• _WORK TO BE COMPLETED_: Every line with the string "will" must be copied from the entries below.

• _Stored data entries_:
────────
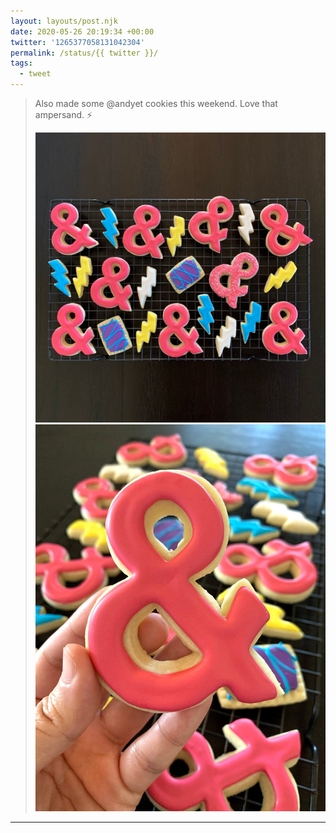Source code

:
 ```yaml
---
layout: layouts/post.njk
date: 2020-05-26 20:19:34 +00:00
twitter: '1265377058131042304'
permalink: /status/{{ twitter }}/
tags: 
  - tweet
---
```


> Also made some @andyet cookies this weekend. Love that ampersand. ⚡ 
> 
> ![Iced sugar cookies in the shape of bright pink ampersands, yellow, white, and blue lightning bolts, and berry Pop Tarts.](/img/1265377058131042304-EY-FN_pUwAArKNE.jpg)
> ![Closeup of an ampersand cookie.](/img/1265377058131042304-EY-FOlsU8AEw9fn.jpg)

---
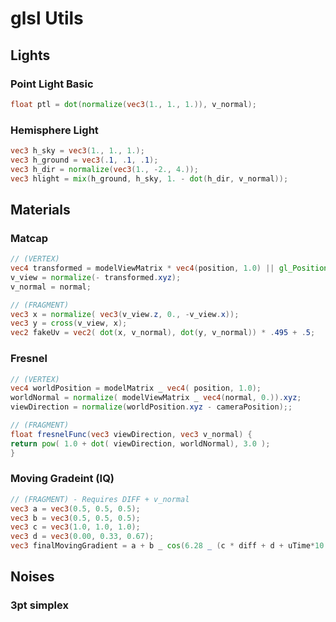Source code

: # glsl Utils

## Lights

### Point Light Basic

```glsl
float ptl = dot(normalize(vec3(1., 1., 1.)), v_normal);
```

### Hemisphere Light

```glsl
vec3 h_sky = vec3(1., 1., 1.);
vec3 h_ground = vec3(.1, .1, .1);
vec3 h_dir = normalize(vec3(1., -2., 4.));
vec3 hlight = mix(h_ground, h_sky, 1. - dot(h_dir, v_normal));
```

## Materials

### Matcap

```glsl
// (VERTEX)
vec4 transformed = modelViewMatrix * vec4(position, 1.0) || gl_Position;
v_view = normalize(- transformed.xyz);
v_normal = normal;

// (FRAGMENT)
vec3 x = normalize( vec3(v_view.z, 0., -v_view.x));
vec3 y = cross(v_view, x);
vec2 fakeUv = vec2( dot(x, v_normal), dot(y, v_normal)) * .495 + .5;
```

### Fresnel

```glsl
// (VERTEX)
vec4 worldPosition = modelMatrix _ vec4( position, 1.0);
worldNormal = normalize( modelViewMatrix _ vec4(normal, 0.)).xyz;
viewDirection = normalize(worldPosition.xyz - cameraPosition);;

// (FRAGMENT)
float fresnelFunc(vec3 viewDirection, vec3 v_normal) {
return pow( 1.0 + dot( viewDirection, worldNormal), 3.0 );
}
```

### Moving Gradeint (IQ)

```glsl
// (FRAGMENT) - Requires DIFF + v_normal
vec3 a = vec3(0.5, 0.5, 0.5);
vec3 b = vec3(0.5, 0.5, 0.5);
vec3 c = vec3(1.0, 1.0, 1.0);
vec3 d = vec3(0.00, 0.33, 0.67);
vec3 finalMovingGradient = a + b _ cos(6.28 _ (c * diff + d + uTime*10.));
```

## Noises

### 3pt simplex

```glsl

```
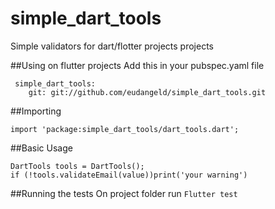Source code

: # simple_dart_tools
Simple validators for dart/flotter projects projects

##Using on flutter projects
Add this in your pubspec.yaml file
```
 simple_dart_tools: 
    git: git://github.com/eudangeld/simple_dart_tools.git
```
##Importing 
```
import 'package:simple_dart_tools/dart_tools.dart';
```

##Basic Usage
```
DartTools tools = DartTools();
if (!tools.validateEmail(value))print('your warning')
```

##Running the tests
On project folder run ```Flutter test```





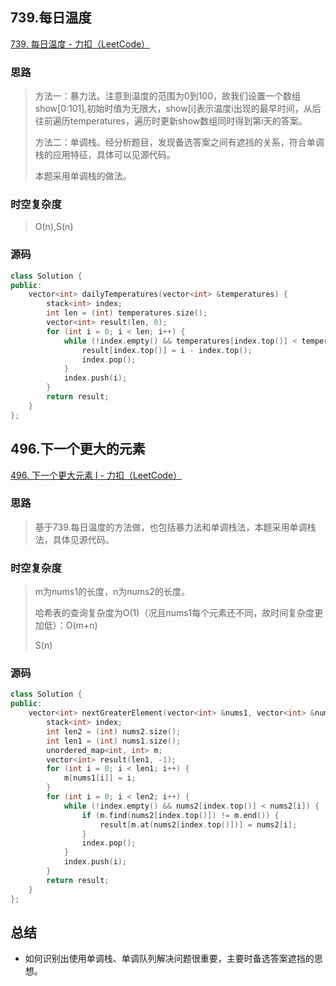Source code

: ## 739.每日温度

[739. 每日温度 - 力扣（LeetCode）](https://leetcode.cn/problems/daily-temperatures/description/)

### 思路

> 方法一：暴力法。注意到温度的范围为0到100，故我们设置一个数组show[0:101],初始时值为无限大，show[i]表示温度i出现的最早时间，从后往前遍历temperatures，遍历时更新show数组同时得到第i天的答案。
>
> 方法二：单调栈。经分析题目，发现备选答案之间有遮挡的关系，符合单调栈的应用特征，具体可以见源代码。
>
> 本题采用单调栈的做法。

### 时空复杂度

> O(n),S(n)

### 源码

```C++
class Solution {
public:
    vector<int> dailyTemperatures(vector<int> &temperatures) {
        stack<int> index;
        int len = (int) temperatures.size();
        vector<int> result(len, 0);
        for (int i = 0; i < len; i++) {
            while (!index.empty() && temperatures[index.top()] < temperatures[i]) {
                result[index.top()] = i - index.top();
                index.pop();
            }
            index.push(i);
        }
        return result;
    }
};
```

## 496.下一个更大的元素

[496. 下一个更大元素 I - 力扣（LeetCode）](https://leetcode.cn/problems/next-greater-element-i/description/)

### 思路

> 基于739.每日温度的方法做，也包括暴力法和单调栈法，本题采用单调栈法，具体见源代码。

### 时空复杂度

> m为nums1的长度，n为nums2的长度。
>
> 哈希表的查询复杂度为O(1)（况且nums1每个元素还不同，故时间复杂度更加低）：O(m+n)
>
> S(n)

### 源码

```C++
class Solution {
public:
    vector<int> nextGreaterElement(vector<int> &nums1, vector<int> &nums2) {
        stack<int> index;
        int len2 = (int) nums2.size();
        int len1 = (int) nums1.size();
        unordered_map<int, int> m;
        vector<int> result(len1, -1);
        for (int i = 0; i < len1; i++) {
            m[nums1[i]] = i;
        }
        for (int i = 0; i < len2; i++) {
            while (!index.empty() && nums2[index.top()] < nums2[i]) {
                if (m.find(nums2[index.top()]) != m.end()) {
                    result[m.at(nums2[index.top()])] = nums2[i];
                }
                index.pop();
            }
            index.push(i);
        }
        return result;
    }
};
```

## 总结

* 如何识别出使用单调栈、单调队列解决问题很重要，主要时备选答案遮挡的思想。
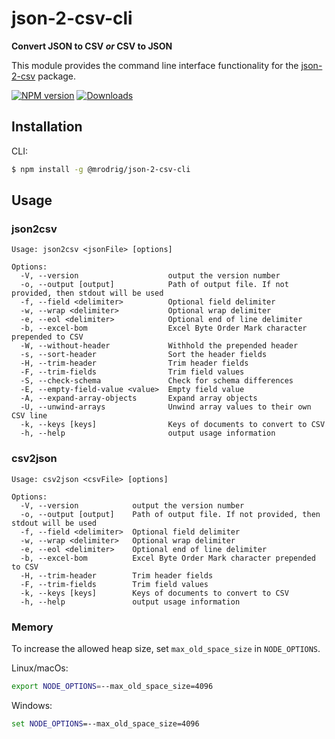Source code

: # json-2-csv-cli
**Convert JSON to CSV _or_ CSV to JSON**

This module provides the command line interface functionality for the [json-2-csv](https://www.npmjs.org/package/json-2-csv) package.

[![NPM version](https://img.shields.io/npm/v/@mrodrig/json-2-csv-cli.svg)](https://www.npmjs.org/package/@mrodrig/json-2-csv-cli)
[![Downloads](https://img.shields.io/npm/dm/@mrodrig/json-2-csv-cli.svg)](https://www.npmjs.org/package/@mrodrig/json-2-csv-cli)

## Installation

CLI:
```bash
$ npm install -g @mrodrig/json-2-csv-cli
```

## Usage
### json2csv
```
Usage: json2csv <jsonFile> [options]

Options:
  -V, --version                    output the version number
  -o, --output [output]            Path of output file. If not provided, then stdout will be used
  -f, --field <delimiter>          Optional field delimiter
  -w, --wrap <delimiter>           Optional wrap delimiter
  -e, --eol <delimiter>            Optional end of line delimiter
  -b, --excel-bom                  Excel Byte Order Mark character prepended to CSV
  -W, --without-header             Withhold the prepended header
  -s, --sort-header                Sort the header fields
  -H, --trim-header                Trim header fields
  -F, --trim-fields                Trim field values
  -S, --check-schema               Check for schema differences
  -E, --empty-field-value <value>  Empty field value
  -A, --expand-array-objects       Expand array objects
  -U, --unwind-arrays              Unwind array values to their own CSV line
  -k, --keys [keys]                Keys of documents to convert to CSV
  -h, --help                       output usage information
```

### csv2json
```
Usage: csv2json <csvFile> [options]

Options:
  -V, --version            output the version number
  -o, --output [output]    Path of output file. If not provided, then stdout will be used
  -f, --field <delimiter>  Optional field delimiter
  -w, --wrap <delimiter>   Optional wrap delimiter
  -e, --eol <delimiter>    Optional end of line delimiter
  -b, --excel-bom          Excel Byte Order Mark character prepended to CSV
  -H, --trim-header        Trim header fields
  -F, --trim-fields        Trim field values
  -k, --keys [keys]        Keys of documents to convert to CSV
  -h, --help               output usage information
```

### Memory
To increase the allowed heap size, set `max_old_space_size` in `NODE_OPTIONS`.

Linux/macOs:
```bash
export NODE_OPTIONS=--max_old_space_size=4096
```

Windows:
```cmd
set NODE_OPTIONS=--max_old_space_size=4096
```
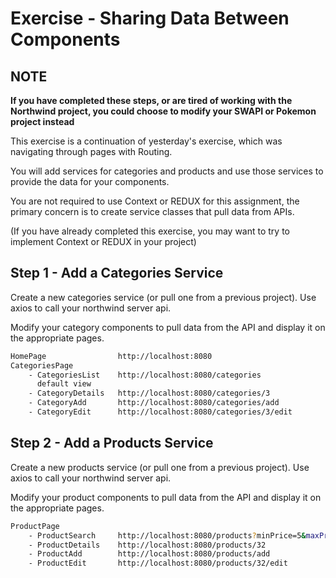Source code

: # Exercise - Sharing Data Between Components

## NOTE
**If you have completed these steps, or are tired of working with the Northwind 
project, you could choose to modify your SWAPI or Pokemon project instead**


This exercise is a continuation of yesterday's exercise, which was
navigating through pages with Routing.

You will add services for categories and products and use those services
to provide the data for your components.

You are not required to use Context or REDUX for this assignment, the 
primary concern is to create service classes that pull data from APIs.

(If you have already completed this exercise, you may want to try to 
implement Context or REDUX in your project)

## Step 1 - Add a Categories Service

Create a new categories service (or pull one from a previous project).
Use axios to call your northwind server api.

Modify your category components to pull data from the API and display
it on the appropriate pages.

```bash
HomePage                http://localhost:8080
CategoriesPage          
    - CategoriesList    http://localhost:8080/categories 
      default view
    - CategoryDetails   http://localhost:8080/categories/3
    - CategoryAdd       http://localhost:8080/categories/add
    - CategoryEdit      http://localhost:8080/categories/3/edit
```

## Step 2 - Add a Products Service

Create a new products service (or pull one from a previous project).
Use axios to call your northwind server api.

Modify your product components to pull data from the API and display it
on the appropriate pages.

```bash
ProductPage
    - ProductSearch     http://localhost:8080/products?minPrice=5&maxPrice=20&name=chai&catId=1
    - ProductDetails    http://localhost:8080/products/32
    - ProductAdd        http://localhost:8080/products/add
    - ProductEdit       http://localhost:8080/products/32/edit
```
────────
• _EXERCISE ANSWER_:
  -o, --output [output]            Path of output file. If not provided, then stdout will be used
  -o, --output [output]    Path of output file. If not provided, then stdout will be used
You will add services for categories and products and use those services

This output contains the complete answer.